AIM OF THE EXERCISE: Search the lines of the records for the word "solutions", and copy every line that has it.

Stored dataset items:
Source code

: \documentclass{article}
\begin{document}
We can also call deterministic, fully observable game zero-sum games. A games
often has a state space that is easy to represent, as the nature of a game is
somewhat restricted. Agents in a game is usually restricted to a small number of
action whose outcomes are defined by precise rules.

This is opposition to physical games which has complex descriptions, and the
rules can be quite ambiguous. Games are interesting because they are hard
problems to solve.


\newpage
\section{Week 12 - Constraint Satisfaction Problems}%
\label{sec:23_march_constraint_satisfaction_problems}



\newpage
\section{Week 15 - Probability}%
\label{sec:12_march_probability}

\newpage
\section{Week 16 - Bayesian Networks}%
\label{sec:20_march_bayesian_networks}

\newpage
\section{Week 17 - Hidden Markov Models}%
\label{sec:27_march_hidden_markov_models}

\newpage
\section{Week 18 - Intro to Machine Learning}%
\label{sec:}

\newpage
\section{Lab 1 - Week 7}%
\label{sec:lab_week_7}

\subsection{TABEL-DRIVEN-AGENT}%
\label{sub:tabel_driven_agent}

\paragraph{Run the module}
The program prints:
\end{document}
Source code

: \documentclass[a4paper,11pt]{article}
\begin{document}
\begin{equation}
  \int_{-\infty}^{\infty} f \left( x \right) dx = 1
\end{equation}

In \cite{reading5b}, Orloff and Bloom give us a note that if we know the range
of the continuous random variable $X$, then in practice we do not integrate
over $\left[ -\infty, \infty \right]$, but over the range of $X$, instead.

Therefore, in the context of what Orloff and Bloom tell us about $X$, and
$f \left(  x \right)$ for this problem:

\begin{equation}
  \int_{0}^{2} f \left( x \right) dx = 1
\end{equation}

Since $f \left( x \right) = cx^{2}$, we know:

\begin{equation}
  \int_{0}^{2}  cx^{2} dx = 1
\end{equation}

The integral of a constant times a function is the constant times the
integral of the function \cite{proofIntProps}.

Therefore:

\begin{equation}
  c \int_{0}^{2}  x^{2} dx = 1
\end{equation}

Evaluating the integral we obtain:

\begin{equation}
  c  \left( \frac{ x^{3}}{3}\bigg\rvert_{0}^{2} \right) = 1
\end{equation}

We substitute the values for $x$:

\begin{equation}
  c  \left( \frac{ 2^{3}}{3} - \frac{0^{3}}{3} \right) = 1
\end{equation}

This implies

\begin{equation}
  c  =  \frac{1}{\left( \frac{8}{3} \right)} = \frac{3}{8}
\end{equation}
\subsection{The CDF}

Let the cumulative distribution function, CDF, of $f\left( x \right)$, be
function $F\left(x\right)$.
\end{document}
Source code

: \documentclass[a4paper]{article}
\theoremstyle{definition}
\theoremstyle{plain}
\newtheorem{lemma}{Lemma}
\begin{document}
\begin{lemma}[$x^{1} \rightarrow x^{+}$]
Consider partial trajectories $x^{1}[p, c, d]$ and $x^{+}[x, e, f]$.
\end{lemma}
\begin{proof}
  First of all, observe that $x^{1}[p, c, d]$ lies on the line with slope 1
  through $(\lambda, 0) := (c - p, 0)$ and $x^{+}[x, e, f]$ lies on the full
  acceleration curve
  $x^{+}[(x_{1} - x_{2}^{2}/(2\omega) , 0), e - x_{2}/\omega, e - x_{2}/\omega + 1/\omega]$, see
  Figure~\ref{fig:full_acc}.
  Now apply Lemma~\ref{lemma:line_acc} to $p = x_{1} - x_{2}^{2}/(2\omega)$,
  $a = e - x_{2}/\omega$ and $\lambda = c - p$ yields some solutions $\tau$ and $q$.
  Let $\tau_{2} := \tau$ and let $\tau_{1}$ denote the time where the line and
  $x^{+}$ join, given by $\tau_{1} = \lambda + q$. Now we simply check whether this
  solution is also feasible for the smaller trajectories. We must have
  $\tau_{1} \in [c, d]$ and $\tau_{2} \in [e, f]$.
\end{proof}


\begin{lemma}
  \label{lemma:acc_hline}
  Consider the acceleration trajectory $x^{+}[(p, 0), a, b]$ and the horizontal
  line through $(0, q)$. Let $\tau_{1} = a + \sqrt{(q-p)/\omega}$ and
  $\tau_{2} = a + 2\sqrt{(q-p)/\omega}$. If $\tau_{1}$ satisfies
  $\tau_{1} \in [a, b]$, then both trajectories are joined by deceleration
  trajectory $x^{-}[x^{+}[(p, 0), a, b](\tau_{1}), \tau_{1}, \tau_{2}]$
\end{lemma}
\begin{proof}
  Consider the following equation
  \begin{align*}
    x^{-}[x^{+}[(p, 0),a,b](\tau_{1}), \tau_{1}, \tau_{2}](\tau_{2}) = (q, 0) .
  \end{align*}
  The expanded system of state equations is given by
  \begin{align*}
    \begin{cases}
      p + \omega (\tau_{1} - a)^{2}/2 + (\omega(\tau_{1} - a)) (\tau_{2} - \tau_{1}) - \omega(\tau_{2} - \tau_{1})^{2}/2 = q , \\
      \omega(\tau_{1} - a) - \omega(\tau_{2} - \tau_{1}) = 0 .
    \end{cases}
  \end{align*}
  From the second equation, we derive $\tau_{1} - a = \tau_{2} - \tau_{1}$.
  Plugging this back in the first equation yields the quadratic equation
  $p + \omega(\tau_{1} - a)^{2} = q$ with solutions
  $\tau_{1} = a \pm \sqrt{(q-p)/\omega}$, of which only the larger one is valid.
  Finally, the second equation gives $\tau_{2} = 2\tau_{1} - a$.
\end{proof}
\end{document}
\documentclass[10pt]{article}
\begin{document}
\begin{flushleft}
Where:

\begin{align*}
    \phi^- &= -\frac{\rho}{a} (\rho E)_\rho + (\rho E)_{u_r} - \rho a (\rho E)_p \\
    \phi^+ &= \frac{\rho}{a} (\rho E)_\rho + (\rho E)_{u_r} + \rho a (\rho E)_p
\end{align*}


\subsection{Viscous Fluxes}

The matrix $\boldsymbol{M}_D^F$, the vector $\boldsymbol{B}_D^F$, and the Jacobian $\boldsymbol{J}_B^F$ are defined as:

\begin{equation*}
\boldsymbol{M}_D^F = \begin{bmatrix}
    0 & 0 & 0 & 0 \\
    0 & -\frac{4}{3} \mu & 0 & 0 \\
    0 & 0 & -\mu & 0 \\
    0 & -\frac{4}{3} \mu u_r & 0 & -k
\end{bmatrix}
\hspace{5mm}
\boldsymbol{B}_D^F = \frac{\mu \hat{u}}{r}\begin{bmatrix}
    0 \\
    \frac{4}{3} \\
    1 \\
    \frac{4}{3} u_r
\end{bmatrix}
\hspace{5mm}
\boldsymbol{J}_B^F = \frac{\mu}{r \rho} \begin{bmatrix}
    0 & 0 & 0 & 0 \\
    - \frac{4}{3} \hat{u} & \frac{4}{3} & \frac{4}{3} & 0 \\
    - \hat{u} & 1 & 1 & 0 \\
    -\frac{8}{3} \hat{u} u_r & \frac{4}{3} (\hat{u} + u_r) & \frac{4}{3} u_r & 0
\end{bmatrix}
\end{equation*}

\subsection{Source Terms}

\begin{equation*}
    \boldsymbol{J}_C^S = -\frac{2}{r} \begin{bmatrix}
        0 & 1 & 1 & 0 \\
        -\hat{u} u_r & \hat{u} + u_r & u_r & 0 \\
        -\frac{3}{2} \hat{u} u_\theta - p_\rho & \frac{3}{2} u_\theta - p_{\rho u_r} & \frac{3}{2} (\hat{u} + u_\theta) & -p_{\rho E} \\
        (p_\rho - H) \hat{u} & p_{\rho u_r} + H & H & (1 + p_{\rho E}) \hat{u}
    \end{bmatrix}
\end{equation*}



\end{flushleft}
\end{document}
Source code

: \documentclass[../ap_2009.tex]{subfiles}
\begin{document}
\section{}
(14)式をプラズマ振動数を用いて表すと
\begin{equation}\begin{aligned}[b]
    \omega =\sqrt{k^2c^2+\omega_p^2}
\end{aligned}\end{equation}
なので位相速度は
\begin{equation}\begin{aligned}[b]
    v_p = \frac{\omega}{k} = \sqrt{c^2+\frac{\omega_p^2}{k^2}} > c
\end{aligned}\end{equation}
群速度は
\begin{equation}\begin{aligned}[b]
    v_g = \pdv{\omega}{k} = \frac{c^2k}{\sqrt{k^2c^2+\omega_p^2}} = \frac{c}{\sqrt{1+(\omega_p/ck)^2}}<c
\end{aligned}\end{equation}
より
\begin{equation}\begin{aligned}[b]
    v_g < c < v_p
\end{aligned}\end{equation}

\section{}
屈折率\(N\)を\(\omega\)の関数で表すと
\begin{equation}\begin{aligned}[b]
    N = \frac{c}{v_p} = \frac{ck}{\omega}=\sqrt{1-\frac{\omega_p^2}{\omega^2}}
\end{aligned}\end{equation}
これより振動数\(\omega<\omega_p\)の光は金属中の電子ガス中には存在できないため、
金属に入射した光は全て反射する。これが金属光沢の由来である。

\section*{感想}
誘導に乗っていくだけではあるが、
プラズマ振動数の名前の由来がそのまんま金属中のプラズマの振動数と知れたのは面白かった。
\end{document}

TASK RESULT:
  $a = e - x_{2}/\omega$ and $\lambda = c - p$ yields some solutions $\tau$ and $q$.
  $p + \omega(\tau_{1} - a)^{2} = q$ with solutions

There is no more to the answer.